I assumed that, the day after Brexit, this would be at the top of the list of the measures to be axed, since it had literally no support. In fact, I had assumed—rather innocently and naively, I now see—that the first response of the Government after Brexit would be to go back and look at all the measures that the UK had opposed and voted against in council, and at the departmental arguments raised against them, and then see whether those still applied. I am afraid that that has not happened. I had underestimated what Milton Friedman called the tyranny of the status quo: the way in which, however irrational and arbitrary your arrangements, some people have found a way of making a living out of them and become opponents of change.
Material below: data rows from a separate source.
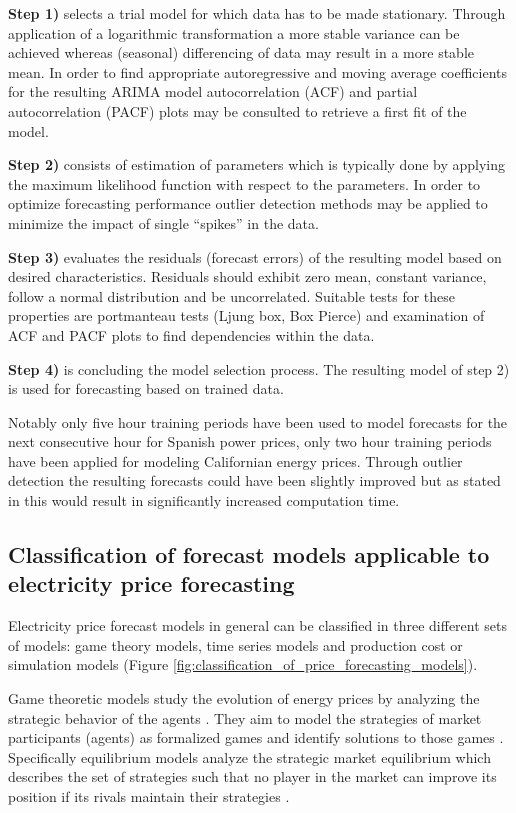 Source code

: \textbf{Step 1)} selects a trial model for which data has to be made stationary. Through application of a logarithmic transformation a more stable variance can be achieved whereas (seasonal) differencing of data may result in a more stable mean. In order to find appropriate autoregressive and moving average coefficients for the resulting ARIMA model autocorrelation (ACF) and partial autocorrelation (PACF) plots may be consulted to retrieve a first fit of the model. 

\textbf{Step 2)} consists of estimation of parameters which is typically done by applying the maximum likelihood function with respect to the parameters. In order to optimize forecasting performance outlier detection methods may be applied to minimize the impact of single "`spikes"' in the data. 

\textbf{Step 3)} evaluates the residuals (forecast errors) of the resulting model based on desired characteristics. Residuals should exhibit zero mean, constant variance, follow a normal distribution and be uncorrelated. Suitable tests for these properties are portmanteau tests (Ljung box, Box Pierce) and examination of ACF and PACF plots to find dependencies within the data. 

\textbf{Step 4)} is concluding the model selection process. The resulting model of step 2) is used for forecasting based on trained data. 

Notably only five hour training periods have been used to model forecasts for the next consecutive hour for Spanish power prices, only two hour training periods have been applied for modeling Californian energy prices. 
Through outlier detection the resulting forecasts could have been slightly improved but as stated in \cite{contreras2003arima} this would result in significantly increased computation time. 


\subsection{Classification of forecast models applicable to electricity price forecasting}

Electricity price forecast models in general can be classified in three different sets of models: game theory models, time series models and production cost or simulation models \cite{gonzalez2005modeling, aggarwal2009electricity} (Figure \ref{fig:classification_of_price_forecasting_models}).  

Game theoretic models study the evolution of energy prices by analyzing the strategic behavior of the agents \cite{gonzalez2005modeling}. They aim to model the strategies of market participants (agents) as formalized games and identify solutions to those games \cite{aggarwal2009electricity}. Specifically equilibrium models analyze the strategic market equilibrium which describes the set of strategies such that no player in the market can improve its position if its rivals maintain their strategies \cite{gonzalez2005modeling}.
I am afraid that this is one of the dynamics that makes deregulation very difficult. AIFMD is maybe not the best example, but it is an example none the less of the entire industry opposing something, yet, once people have assimilated the compliance costs themselves, they lose interest in repeal. Indeed, in some cases it is not just that they lose interest in repeal; they do not want the next guy to come in and undercut them, so they sometimes perversely become advocates for the thing they used to oppose, because they now see it as a barrier to entry.

By the way, this goes way beyond the field of financial services. It applies to some of the more bizarre SPS and food safety things we have inherited, right the way through to the REACH directive. People say, “Well, the industry is now in favour of it”. Of course they are—once they have taken on the compliance costs. However, the role of a Minister and of a Government is not just to act as the agent, tool or mechanism of the existing producer interest, but to think about the companies that do not yet exist and about the consumers, the start-ups and the entrepreneurs.
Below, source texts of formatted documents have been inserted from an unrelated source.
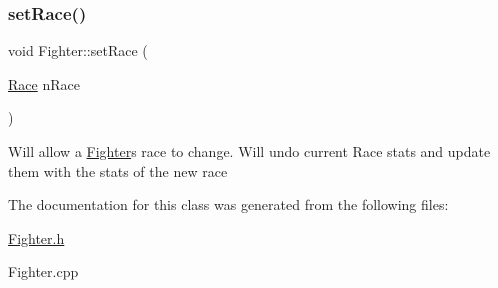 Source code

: \subsubsection{\texorpdfstring{set\+Race()}{setRace()}}
{\footnotesize\ttfamily void Fighter\+::set\+Race (\begin{DoxyParamCaption}\item[{\hyperlink{_entity_8h_aa2df4028f474807638d438104900b003}{Race}}]{n\+Race }\end{DoxyParamCaption})}

Will allow a \hyperlink{class_fighter}{Fighter}\textquotesingle{}s race to change. Will undo current Race stats and update them with the stats of the new race 

The documentation for this class was generated from the following files\+:\begin{DoxyCompactItemize}
\item 
\hyperlink{_fighter_8h}{Fighter.\+h}\item 
Fighter.\+cpp\end{DoxyCompactItemize}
As some of your Lordships know, I was quite wet about Brexit: I wanted a Swiss-type deal all the way through, and I argued that we should have maintained a lot of the accumulated single market measures, which would have solved a lot of problems. We did not do that. The Theresa May Administration took a different attitude, and we paid a fairly high price in the disengagement talks for the right to regulatory autonomy. Okay; I am on board with that if that is the policy. However, surely we can all agree that the worst of all worlds is to pay that price in the talks and then not use the regulatory autonomy. It is bizarre to insist on the ability to have these freedoms and then, even in a case like this, where all sides agree that we are doing something costly and needless, we do not use them.

I get that there will be probably a majority in this House who, in other areas, want a much closer deal now with the EU and to go back into some kind of customs union arrangement. Fine; but I think we are all agreed that we are now autonomous and competing globally in financial services, and we need to make the City of London a place where people want to invest.

I close by saying to my noble friend the Minister that when she sees my noble friends Lady Altmann and Lady McIntosh of Pickering, and the noble Baroness, Lady Bowles—and indeed, I assume, the noble Baroness, Lady Kramer, although she has yet to speak—all effectively lining up and saying, “We need to be doing more to take advantage of our Brexit freedoms”, perhaps something has gone wrong and this is the time to act.

Overseas Territories: Tax Haven Status

Lord Hannan of Kingsclere Excerpts
Monday 26th February 2024

(4 months, 4 weeks ago)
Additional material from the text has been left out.